- **Your assignment**
Your response must be made up of each line in the data below that contains the string "star".

(Plain-text document sources)
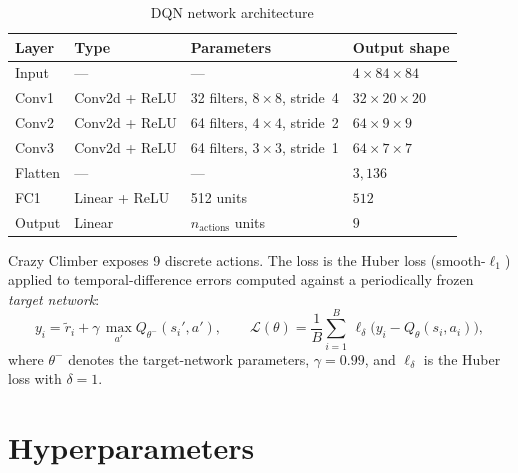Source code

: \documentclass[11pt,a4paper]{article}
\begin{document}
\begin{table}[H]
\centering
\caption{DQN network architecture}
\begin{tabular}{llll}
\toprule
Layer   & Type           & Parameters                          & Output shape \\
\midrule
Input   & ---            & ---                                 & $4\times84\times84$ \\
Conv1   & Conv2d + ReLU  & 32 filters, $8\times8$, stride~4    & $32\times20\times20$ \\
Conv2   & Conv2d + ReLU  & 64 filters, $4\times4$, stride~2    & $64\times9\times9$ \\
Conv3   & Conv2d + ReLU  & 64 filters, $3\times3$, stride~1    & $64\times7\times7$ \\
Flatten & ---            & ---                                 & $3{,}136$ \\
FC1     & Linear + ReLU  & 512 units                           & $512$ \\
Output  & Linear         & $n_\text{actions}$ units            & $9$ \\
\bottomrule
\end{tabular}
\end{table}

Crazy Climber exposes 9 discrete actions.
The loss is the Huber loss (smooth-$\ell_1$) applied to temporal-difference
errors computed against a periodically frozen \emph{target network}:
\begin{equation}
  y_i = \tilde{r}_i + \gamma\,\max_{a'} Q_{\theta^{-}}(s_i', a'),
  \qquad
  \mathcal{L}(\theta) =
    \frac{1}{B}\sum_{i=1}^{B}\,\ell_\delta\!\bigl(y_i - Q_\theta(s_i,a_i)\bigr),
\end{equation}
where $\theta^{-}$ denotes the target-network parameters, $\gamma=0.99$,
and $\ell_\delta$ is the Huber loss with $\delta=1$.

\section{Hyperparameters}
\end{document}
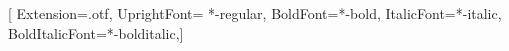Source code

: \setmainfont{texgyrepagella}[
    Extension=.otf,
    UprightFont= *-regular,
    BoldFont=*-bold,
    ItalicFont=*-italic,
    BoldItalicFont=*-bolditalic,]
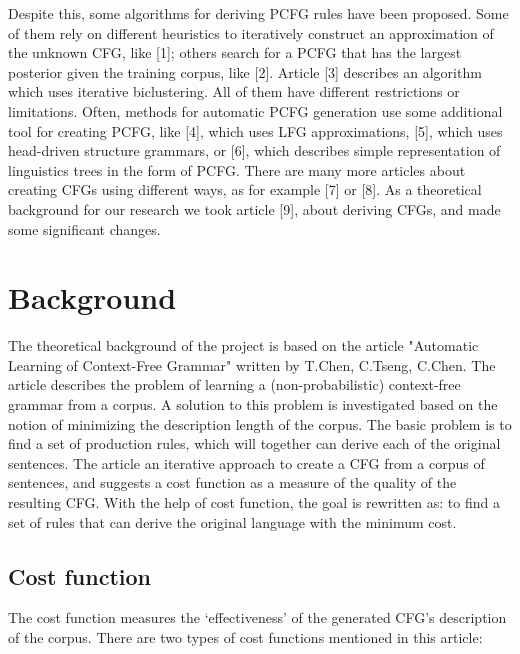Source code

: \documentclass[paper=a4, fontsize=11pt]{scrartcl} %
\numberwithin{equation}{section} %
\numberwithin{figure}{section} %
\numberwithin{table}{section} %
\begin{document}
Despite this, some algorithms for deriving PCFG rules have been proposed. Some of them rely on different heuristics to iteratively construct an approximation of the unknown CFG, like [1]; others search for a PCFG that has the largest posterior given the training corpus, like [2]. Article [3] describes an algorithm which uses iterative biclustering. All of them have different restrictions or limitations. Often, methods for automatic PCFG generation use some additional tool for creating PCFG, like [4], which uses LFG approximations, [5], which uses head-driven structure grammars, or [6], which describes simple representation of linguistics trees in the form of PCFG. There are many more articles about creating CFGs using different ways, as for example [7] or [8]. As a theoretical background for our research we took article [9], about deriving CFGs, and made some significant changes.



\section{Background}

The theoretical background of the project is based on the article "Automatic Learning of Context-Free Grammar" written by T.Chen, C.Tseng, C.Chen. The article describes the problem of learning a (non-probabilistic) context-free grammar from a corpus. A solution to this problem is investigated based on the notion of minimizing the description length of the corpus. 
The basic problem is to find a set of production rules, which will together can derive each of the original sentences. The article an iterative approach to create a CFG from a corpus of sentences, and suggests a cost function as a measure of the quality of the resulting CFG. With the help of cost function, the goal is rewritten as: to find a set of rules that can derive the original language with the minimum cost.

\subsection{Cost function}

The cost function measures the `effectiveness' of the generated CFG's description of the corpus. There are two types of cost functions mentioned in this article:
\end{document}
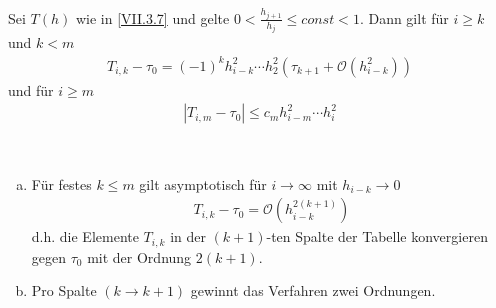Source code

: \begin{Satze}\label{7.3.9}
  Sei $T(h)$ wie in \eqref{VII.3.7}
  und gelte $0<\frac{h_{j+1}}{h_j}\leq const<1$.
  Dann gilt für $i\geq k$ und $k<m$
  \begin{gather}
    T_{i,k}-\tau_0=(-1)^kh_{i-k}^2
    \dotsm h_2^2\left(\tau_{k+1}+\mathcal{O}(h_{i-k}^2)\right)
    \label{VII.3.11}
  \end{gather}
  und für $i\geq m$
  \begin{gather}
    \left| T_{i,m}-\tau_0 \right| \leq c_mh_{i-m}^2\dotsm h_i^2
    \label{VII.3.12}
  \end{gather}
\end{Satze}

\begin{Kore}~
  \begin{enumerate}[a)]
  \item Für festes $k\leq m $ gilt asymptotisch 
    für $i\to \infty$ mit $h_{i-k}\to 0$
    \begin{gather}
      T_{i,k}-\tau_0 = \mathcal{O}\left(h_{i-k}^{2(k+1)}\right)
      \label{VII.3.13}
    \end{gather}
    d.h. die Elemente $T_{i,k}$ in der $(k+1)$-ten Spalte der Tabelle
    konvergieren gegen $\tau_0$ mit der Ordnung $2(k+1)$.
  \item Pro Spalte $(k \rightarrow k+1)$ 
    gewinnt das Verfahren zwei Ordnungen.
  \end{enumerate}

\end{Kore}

---

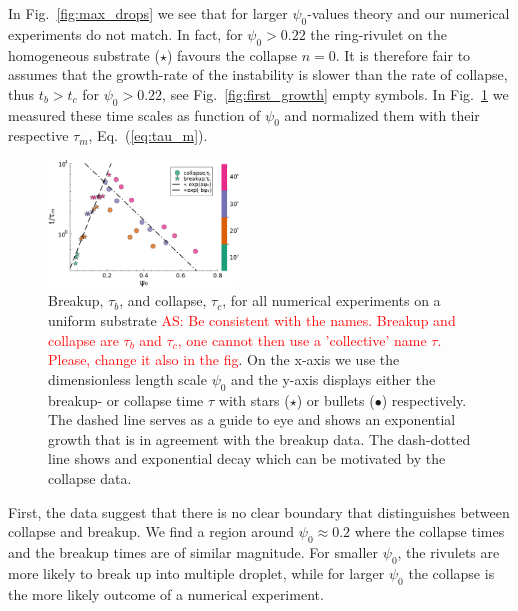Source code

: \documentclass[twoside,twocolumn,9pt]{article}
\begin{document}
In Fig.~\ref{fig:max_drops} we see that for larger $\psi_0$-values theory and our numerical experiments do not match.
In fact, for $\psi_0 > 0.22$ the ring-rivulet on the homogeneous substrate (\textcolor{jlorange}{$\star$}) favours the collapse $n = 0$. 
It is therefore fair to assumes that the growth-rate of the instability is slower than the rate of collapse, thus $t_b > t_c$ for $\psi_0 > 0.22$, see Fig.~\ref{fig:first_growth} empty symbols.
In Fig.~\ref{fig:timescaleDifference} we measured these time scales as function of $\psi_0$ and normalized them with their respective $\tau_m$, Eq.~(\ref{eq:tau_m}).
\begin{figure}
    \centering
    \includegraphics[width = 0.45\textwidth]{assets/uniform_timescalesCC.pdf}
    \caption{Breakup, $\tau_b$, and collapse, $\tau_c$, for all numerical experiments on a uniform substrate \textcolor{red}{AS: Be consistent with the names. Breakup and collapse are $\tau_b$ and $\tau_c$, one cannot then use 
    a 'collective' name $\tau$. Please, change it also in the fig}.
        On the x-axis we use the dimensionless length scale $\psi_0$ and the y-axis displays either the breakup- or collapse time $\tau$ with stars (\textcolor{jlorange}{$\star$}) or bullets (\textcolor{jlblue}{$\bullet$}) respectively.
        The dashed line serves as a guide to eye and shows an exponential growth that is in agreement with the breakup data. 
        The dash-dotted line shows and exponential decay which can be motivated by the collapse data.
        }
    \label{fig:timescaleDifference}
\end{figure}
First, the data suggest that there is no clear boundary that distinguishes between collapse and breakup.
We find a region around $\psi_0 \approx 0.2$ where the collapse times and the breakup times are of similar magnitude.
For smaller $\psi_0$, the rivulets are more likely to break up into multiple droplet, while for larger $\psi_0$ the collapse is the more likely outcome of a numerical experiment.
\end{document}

- **Task result**
In fact, for $\psi_0 > 0.22$ the ring-rivulet on the homogeneous substrate (\textcolor{jlorange}{$\star$}) favours the collapse $n = 0$. 
        On the x-axis we use the dimensionless length scale $\psi_0$ and the y-axis displays either the breakup- or collapse time $\tau$ with stars (\textcolor{jlorange}{$\star$}) or bullets (\textcolor{jlblue}{$\bullet$}) respectively.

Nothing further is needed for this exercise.